→ **WORK INSTRUCTIONS**: Copy the entries without a single change. Pictures should be dropped.

→ **Rendered images with source text**:
=== Section Start ===

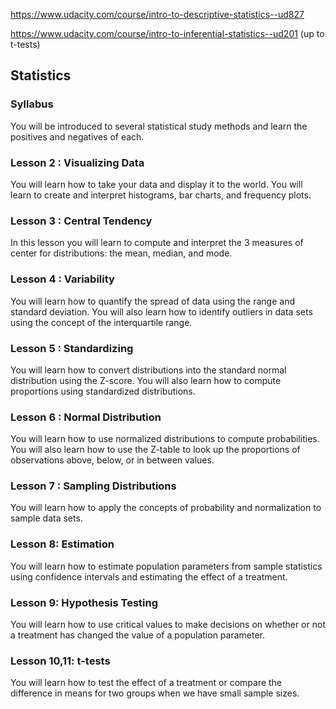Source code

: https://www.udacity.com/course/intro-to-descriptive-statistics--ud827

https://www.udacity.com/course/intro-to-inferential-statistics--ud201 (up to t-tests)

<h2>Statistics</h2>

<h3>Syllabus</h3>

<p>You will be introduced to several statistical study methods and learn the positives and negatives of each. </p>

<h3>Lesson 2 : Visualizing Data</h3>

<p>You will learn how to take your data and display it to the world. You will learn to create and interpret histograms, bar charts, and frequency plots.</p>

<h3>Lesson 3 : Central Tendency</h3>

<p>In this lesson you will learn to compute and interpret the 3 measures of center for distributions: the mean, median, and mode.</p>

<h3>Lesson 4 : Variability</h3>

<p>You will learn how to quantify the spread of data using the range and standard deviation. You will also learn how to identify outliers in data sets using the concept of the interquartile range. </p>

<h3>Lesson 5 : Standardizing</h3>

<p>You will learn how to convert distributions into the standard normal distribution using the Z-score. You will also learn how to compute proportions using standardized distributions. </p>

<h3>Lesson 6 : Normal Distribution</h3>

<p>You will learn how to use normalized distributions to compute probabilities. You will also learn how to use the Z-table to look up the proportions of observations above, below, or in between values.  </p>

<h3>Lesson 7 : Sampling Distributions</h3>

<p>You will learn how to apply the concepts of probability and normalization to sample data sets.</p>

<h3>Lesson 8: Estimation</h3>

<p>You will learn how to estimate population parameters from sample statistics using confidence intervals and estimating the effect of a treatment.</p>

<h3>Lesson 9: Hypothesis Testing</h3>

<p>You will learn how to use critical values to make decisions on whether or not a treatment has changed the value of a population parameter.</p>

<h3>Lesson 10,11: t-tests</h3>

<p>You will learn how to test the effect of a treatment or compare the difference in means for two groups when we have small sample sizes.</p>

=== Section End ===

→ **EXERCISE RESULT**:
Source code

: https://www.udacity.com/course/intro-to-descriptive-statistics--ud827

https://www.udacity.com/course/intro-to-inferential-statistics--ud201 (up to t-tests)

<h2>Statistics</h2>

<h3>Syllabus</h3>

<p>You will be introduced to several statistical study methods and learn the positives and negatives of each. </p>

<h3>Lesson 2 : Visualizing Data</h3>

<p>You will learn how to take your data and display it to the world. You will learn to create and interpret histograms, bar charts, and frequency plots.</p>

<h3>Lesson 3 : Central Tendency</h3>

<p>In this lesson you will learn to compute and interpret the 3 measures of center for distributions: the mean, median, and mode.</p>

<h3>Lesson 4 : Variability</h3>

<p>You will learn how to quantify the spread of data using the range and standard deviation. You will also learn how to identify outliers in data sets using the concept of the interquartile range. </p>

<h3>Lesson 5 : Standardizing</h3>

<p>You will learn how to convert distributions into the standard normal distribution using the Z-score. You will also learn how to compute proportions using standardized distributions. </p>

<h3>Lesson 6 : Normal Distribution</h3>

<p>You will learn how to use normalized distributions to compute probabilities. You will also learn how to use the Z-table to look up the proportions of observations above, below, or in between values.  </p>

<h3>Lesson 7 : Sampling Distributions</h3>

<p>You will learn how to apply the concepts of probability and normalization to sample data sets.</p>

<h3>Lesson 8: Estimation</h3>

<p>You will learn how to estimate population parameters from sample statistics using confidence intervals and estimating the effect of a treatment.</p>

<h3>Lesson 9: Hypothesis Testing</h3>

<p>You will learn how to use critical values to make decisions on whether or not a treatment has changed the value of a population parameter.</p>

<h3>Lesson 10,11: t-tests</h3>

<p>You will learn how to test the effect of a treatment or compare the difference in means for two groups when we have small sample sizes.</p>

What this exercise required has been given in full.